- YOUR OBJECTIVE
The records below are to be output exactly, except for their pictures.

[Document images with source code]
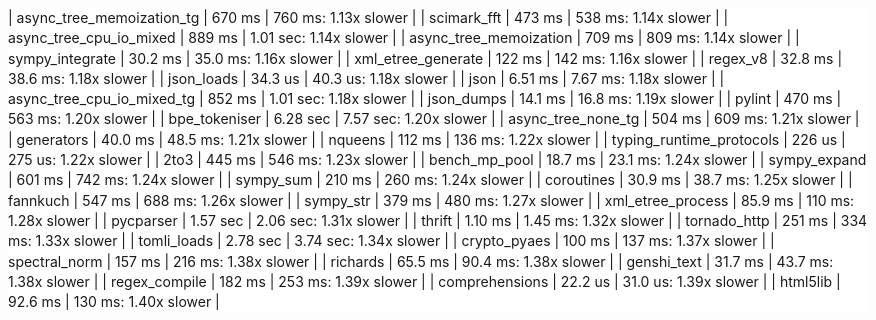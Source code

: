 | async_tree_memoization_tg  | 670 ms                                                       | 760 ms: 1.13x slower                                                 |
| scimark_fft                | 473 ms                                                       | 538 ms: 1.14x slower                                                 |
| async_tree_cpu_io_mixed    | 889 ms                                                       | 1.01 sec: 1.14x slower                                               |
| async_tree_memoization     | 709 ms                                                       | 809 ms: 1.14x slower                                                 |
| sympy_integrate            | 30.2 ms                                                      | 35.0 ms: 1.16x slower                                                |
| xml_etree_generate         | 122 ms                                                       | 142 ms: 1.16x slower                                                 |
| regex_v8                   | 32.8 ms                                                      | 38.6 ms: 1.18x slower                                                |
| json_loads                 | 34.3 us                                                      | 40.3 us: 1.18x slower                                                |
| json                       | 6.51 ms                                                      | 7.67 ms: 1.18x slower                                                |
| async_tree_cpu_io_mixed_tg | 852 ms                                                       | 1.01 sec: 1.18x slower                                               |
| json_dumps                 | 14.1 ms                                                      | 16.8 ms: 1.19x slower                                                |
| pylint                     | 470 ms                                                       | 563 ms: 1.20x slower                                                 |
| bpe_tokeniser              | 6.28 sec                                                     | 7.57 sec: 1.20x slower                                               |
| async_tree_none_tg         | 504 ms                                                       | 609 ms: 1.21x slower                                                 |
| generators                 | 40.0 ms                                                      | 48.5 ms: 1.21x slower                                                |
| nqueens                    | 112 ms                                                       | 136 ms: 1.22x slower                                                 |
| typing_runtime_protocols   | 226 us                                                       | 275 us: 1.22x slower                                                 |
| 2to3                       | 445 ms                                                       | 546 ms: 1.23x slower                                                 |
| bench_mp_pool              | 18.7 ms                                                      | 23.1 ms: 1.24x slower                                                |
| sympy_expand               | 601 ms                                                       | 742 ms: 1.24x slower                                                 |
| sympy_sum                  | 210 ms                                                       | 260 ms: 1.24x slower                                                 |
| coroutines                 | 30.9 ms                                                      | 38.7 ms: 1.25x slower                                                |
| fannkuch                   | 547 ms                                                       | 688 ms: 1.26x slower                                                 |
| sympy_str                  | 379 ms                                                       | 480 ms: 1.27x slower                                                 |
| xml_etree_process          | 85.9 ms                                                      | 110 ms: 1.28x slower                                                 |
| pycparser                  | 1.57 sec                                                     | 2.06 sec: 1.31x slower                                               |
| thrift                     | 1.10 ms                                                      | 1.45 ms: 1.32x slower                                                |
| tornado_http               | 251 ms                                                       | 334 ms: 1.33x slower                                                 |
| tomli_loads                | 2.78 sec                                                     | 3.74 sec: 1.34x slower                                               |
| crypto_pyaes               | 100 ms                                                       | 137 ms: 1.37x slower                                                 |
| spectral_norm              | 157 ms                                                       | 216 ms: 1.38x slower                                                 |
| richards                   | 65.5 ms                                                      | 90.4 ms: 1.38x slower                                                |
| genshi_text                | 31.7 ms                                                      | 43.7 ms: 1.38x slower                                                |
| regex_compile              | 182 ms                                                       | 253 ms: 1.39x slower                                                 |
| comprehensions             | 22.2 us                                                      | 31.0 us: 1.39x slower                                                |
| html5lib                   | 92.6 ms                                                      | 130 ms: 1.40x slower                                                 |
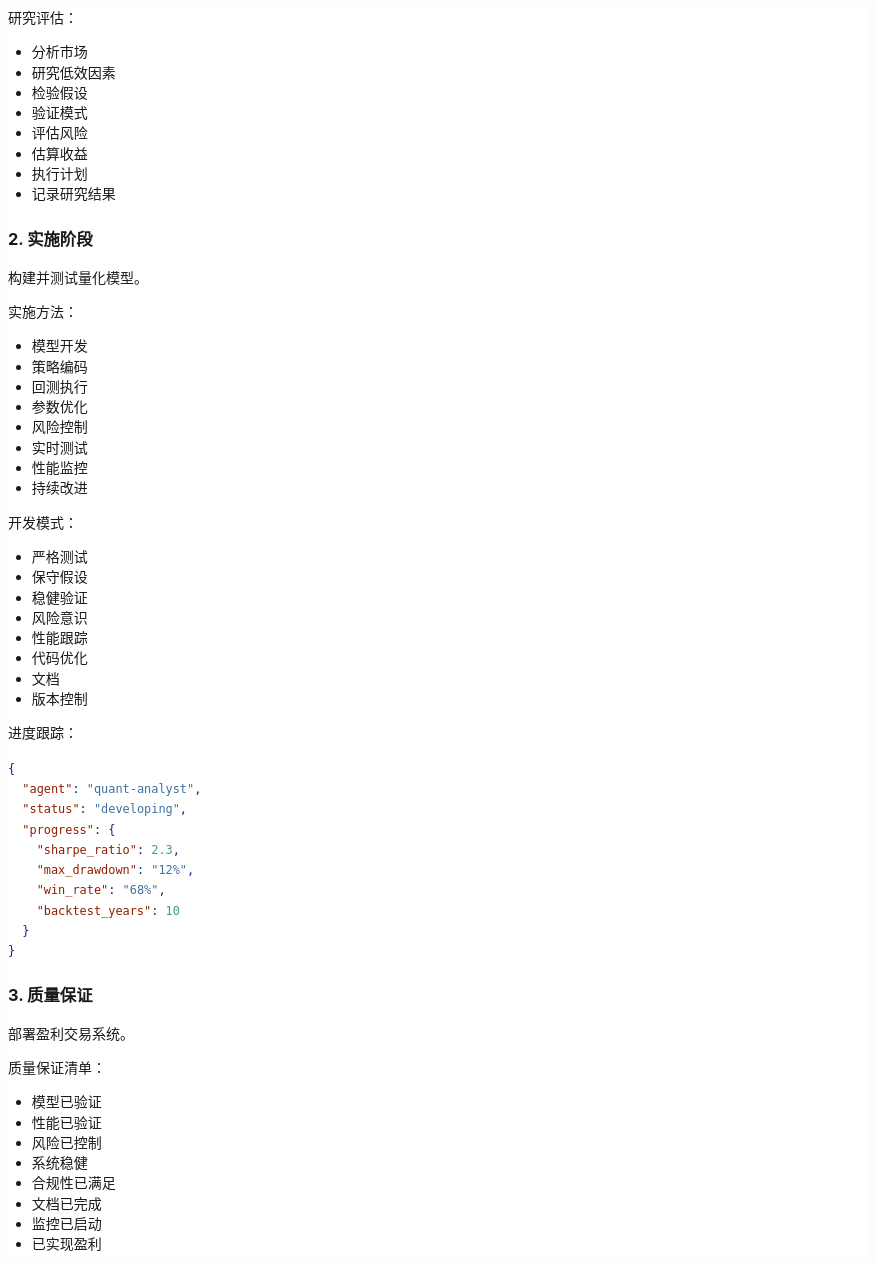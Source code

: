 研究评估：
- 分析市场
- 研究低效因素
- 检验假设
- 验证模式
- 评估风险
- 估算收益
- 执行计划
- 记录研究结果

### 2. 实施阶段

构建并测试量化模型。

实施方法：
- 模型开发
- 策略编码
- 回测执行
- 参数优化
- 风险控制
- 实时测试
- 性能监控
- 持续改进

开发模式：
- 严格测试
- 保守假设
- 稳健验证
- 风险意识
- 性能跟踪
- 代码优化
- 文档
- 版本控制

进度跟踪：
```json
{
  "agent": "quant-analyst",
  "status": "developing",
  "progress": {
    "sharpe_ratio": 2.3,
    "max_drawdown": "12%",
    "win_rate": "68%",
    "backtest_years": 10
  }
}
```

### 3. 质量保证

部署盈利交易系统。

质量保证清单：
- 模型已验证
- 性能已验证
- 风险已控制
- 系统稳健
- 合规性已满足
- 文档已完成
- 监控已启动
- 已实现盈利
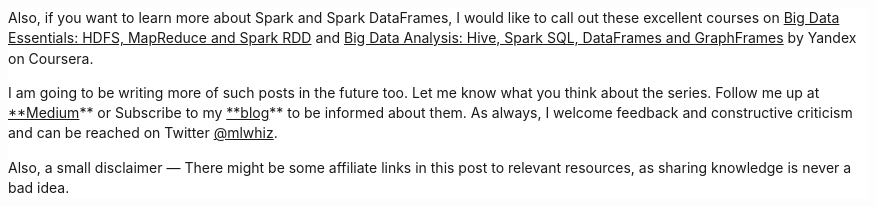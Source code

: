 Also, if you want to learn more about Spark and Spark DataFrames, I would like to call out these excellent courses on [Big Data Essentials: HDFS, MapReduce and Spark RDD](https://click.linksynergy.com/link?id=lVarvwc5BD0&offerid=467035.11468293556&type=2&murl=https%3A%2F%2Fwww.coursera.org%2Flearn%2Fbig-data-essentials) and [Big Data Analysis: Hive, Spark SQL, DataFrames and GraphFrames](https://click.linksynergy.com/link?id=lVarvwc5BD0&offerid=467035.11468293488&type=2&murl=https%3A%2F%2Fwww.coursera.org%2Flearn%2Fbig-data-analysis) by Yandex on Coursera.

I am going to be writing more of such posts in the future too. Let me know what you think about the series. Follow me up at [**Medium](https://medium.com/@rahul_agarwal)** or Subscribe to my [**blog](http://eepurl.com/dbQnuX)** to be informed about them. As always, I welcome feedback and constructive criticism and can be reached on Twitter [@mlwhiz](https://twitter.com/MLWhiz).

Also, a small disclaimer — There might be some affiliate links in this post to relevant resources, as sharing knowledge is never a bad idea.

- ANSWER TO THE EXERCISE
Source code

: | async_tree_memoization_tg  | 670 ms                                                       | 760 ms: 1.13x slower                                                 |
| scimark_fft                | 473 ms                                                       | 538 ms: 1.14x slower                                                 |
| async_tree_cpu_io_mixed    | 889 ms                                                       | 1.01 sec: 1.14x slower                                               |
| async_tree_memoization     | 709 ms                                                       | 809 ms: 1.14x slower                                                 |
| sympy_integrate            | 30.2 ms                                                      | 35.0 ms: 1.16x slower                                                |
| xml_etree_generate         | 122 ms                                                       | 142 ms: 1.16x slower                                                 |
| regex_v8                   | 32.8 ms                                                      | 38.6 ms: 1.18x slower                                                |
| json_loads                 | 34.3 us                                                      | 40.3 us: 1.18x slower                                                |
| json                       | 6.51 ms                                                      | 7.67 ms: 1.18x slower                                                |
| async_tree_cpu_io_mixed_tg | 852 ms                                                       | 1.01 sec: 1.18x slower                                               |
| json_dumps                 | 14.1 ms                                                      | 16.8 ms: 1.19x slower                                                |
| pylint                     | 470 ms                                                       | 563 ms: 1.20x slower                                                 |
| bpe_tokeniser              | 6.28 sec                                                     | 7.57 sec: 1.20x slower                                               |
| async_tree_none_tg         | 504 ms                                                       | 609 ms: 1.21x slower                                                 |
| generators                 | 40.0 ms                                                      | 48.5 ms: 1.21x slower                                                |
| nqueens                    | 112 ms                                                       | 136 ms: 1.22x slower                                                 |
| typing_runtime_protocols   | 226 us                                                       | 275 us: 1.22x slower                                                 |
| 2to3                       | 445 ms                                                       | 546 ms: 1.23x slower                                                 |
| bench_mp_pool              | 18.7 ms                                                      | 23.1 ms: 1.24x slower                                                |
| sympy_expand               | 601 ms                                                       | 742 ms: 1.24x slower                                                 |
| sympy_sum                  | 210 ms                                                       | 260 ms: 1.24x slower                                                 |
| coroutines                 | 30.9 ms                                                      | 38.7 ms: 1.25x slower                                                |
| fannkuch                   | 547 ms                                                       | 688 ms: 1.26x slower                                                 |
| sympy_str                  | 379 ms                                                       | 480 ms: 1.27x slower                                                 |
| xml_etree_process          | 85.9 ms                                                      | 110 ms: 1.28x slower                                                 |
| pycparser                  | 1.57 sec                                                     | 2.06 sec: 1.31x slower                                               |
| thrift                     | 1.10 ms                                                      | 1.45 ms: 1.32x slower                                                |
| tornado_http               | 251 ms                                                       | 334 ms: 1.33x slower                                                 |
| tomli_loads                | 2.78 sec                                                     | 3.74 sec: 1.34x slower                                               |
| crypto_pyaes               | 100 ms                                                       | 137 ms: 1.37x slower                                                 |
| spectral_norm              | 157 ms                                                       | 216 ms: 1.38x slower                                                 |
| richards                   | 65.5 ms                                                      | 90.4 ms: 1.38x slower                                                |
| genshi_text                | 31.7 ms                                                      | 43.7 ms: 1.38x slower                                                |
| regex_compile              | 182 ms                                                       | 253 ms: 1.39x slower                                                 |
| comprehensions             | 22.2 us                                                      | 31.0 us: 1.39x slower                                                |
| html5lib                   | 92.6 ms                                                      | 130 ms: 1.40x slower                                                 |
Source code

: 研究评估：
- 分析市场
- 研究低效因素
- 检验假设
- 验证模式
- 评估风险
- 估算收益
- 执行计划
- 记录研究结果

### 2. 实施阶段

构建并测试量化模型。

实施方法：
- 模型开发
- 策略编码
- 回测执行
- 参数优化
- 风险控制
- 实时测试
- 性能监控
- 持续改进

开发模式：
- 严格测试
- 保守假设
- 稳健验证
- 风险意识
- 性能跟踪
- 代码优化
- 文档
- 版本控制

进度跟踪：
```json
{
  "agent": "quant-analyst",
  "status": "developing",
  "progress": {
    "sharpe_ratio": 2.3,
    "max_drawdown": "12%",
    "win_rate": "68%",
    "backtest_years": 10
  }
}
```

### 3. 质量保证

部署盈利交易系统。

质量保证清单：
- 模型已验证
- 性能已验证
- 风险已控制
- 系统稳健
- 合规性已满足
- 文档已完成
- 监控已启动
- 已实现盈利
Source code

: Also, if you want to learn more about Spark and Spark DataFrames, I would like to call out these excellent courses on [Big Data Essentials: HDFS, MapReduce and Spark RDD](https://click.linksynergy.com/link?id=lVarvwc5BD0&offerid=467035.11468293556&type=2&murl=https%3A%2F%2Fwww.coursera.org%2Flearn%2Fbig-data-essentials) and [Big Data Analysis: Hive, Spark SQL, DataFrames and GraphFrames](https://click.linksynergy.com/link?id=lVarvwc5BD0&offerid=467035.11468293488&type=2&murl=https%3A%2F%2Fwww.coursera.org%2Flearn%2Fbig-data-analysis) by Yandex on Coursera.

I am going to be writing more of such posts in the future too. Let me know what you think about the series. Follow me up at [**Medium](https://medium.com/@rahul_agarwal)** or Subscribe to my [**blog](http://eepurl.com/dbQnuX)** to be informed about them. As always, I welcome feedback and constructive criticism and can be reached on Twitter [@mlwhiz](https://twitter.com/MLWhiz).

Also, a small disclaimer — There might be some affiliate links in this post to relevant resources, as sharing knowledge is never a bad idea.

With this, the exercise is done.